Competition emphasizes interdisciplinary teamwork

April 5, 2006

WHAT: 2006 Witters Competition – Student design teams at the University of Florida College of Design, Construction and Planning will compete for a $3,500 prize as each team races to create designs and solutions for East Gainesville’s historic Cotton Club and surrounding historic structures located in the Springhill neighborhood.

WHEN: Teams receive the project at 10 a.m. Friday. They spend the next 36 hours creating their project, and then the teams present their projects beginning at 3 p.m. Saturday.

WHERE: Architecture Building Gallery on the University of Florida campus.

BACKGROUND: In the real world, architects, contractors, interior designers, planners and landscape architects interact with each other every day. In the academic environment, as students learn their specific discipline, they don’t always have the opportunity to work with the other disciplines as they will when they graduate.

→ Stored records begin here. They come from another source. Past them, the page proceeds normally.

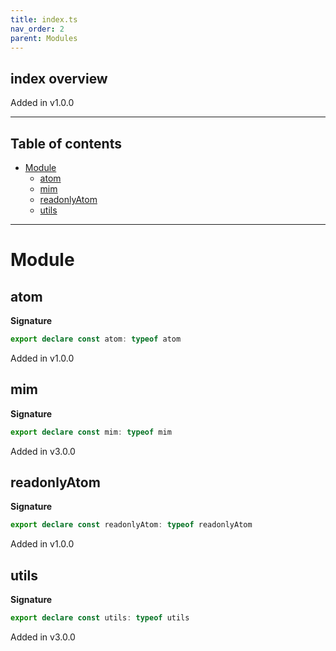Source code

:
 ```yaml
---
title: index.ts
nav_order: 2
parent: Modules
---
```


## index overview

Added in v1.0.0

---

<h2 class="text-delta">Table of contents</h2>

- [Module](#module)
  - [atom](#atom)
  - [mim](#mim)
  - [readonlyAtom](#readonlyatom)
  - [utils](#utils)

---

# Module

## atom

**Signature**

```ts
export declare const atom: typeof atom
```

Added in v1.0.0

## mim

**Signature**

```ts
export declare const mim: typeof mim
```

Added in v3.0.0

## readonlyAtom

**Signature**

```ts
export declare const readonlyAtom: typeof readonlyAtom
```

Added in v1.0.0

## utils

**Signature**

```ts
export declare const utils: typeof utils
```

Added in v3.0.0
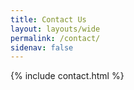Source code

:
 ```yaml
---
title: Contact Us 
layout: layouts/wide
permalink: /contact/
sidenav: false
---
```


{% include contact.html %}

The Witters Competition provides this opportunity. Each team consists of a student from each discipline in the college: architecture, building construction, interior design, landscape architecture and urban and regional planning. As each student on the team provides input regarding his or her part of the project, the team learns more about the other professions and the issues affecting their work.

This year’s project focuses on the Cotton Club, which was a part of a circuit of jazz night clubs and ballrooms that booked black singers and musicians in the early 1950s. A number of black entertainers who went on to national fame appeared at the Cotton Club, among them James Brown, B.B. King, Ray Charles and Brook Benton. The club and the surrounding buildings are a significant part of East Gainesville’s history. Read more about the Cotton Club on the Web: http://www.cce.ufl.edu/cottonclub.html.

Established in 1993, the Witters Competition is endowed by Arthur G. and Beverley A. Witters for a collegewide interdisciplinary academic competition to foster better understanding among Design, Construction and Planning students.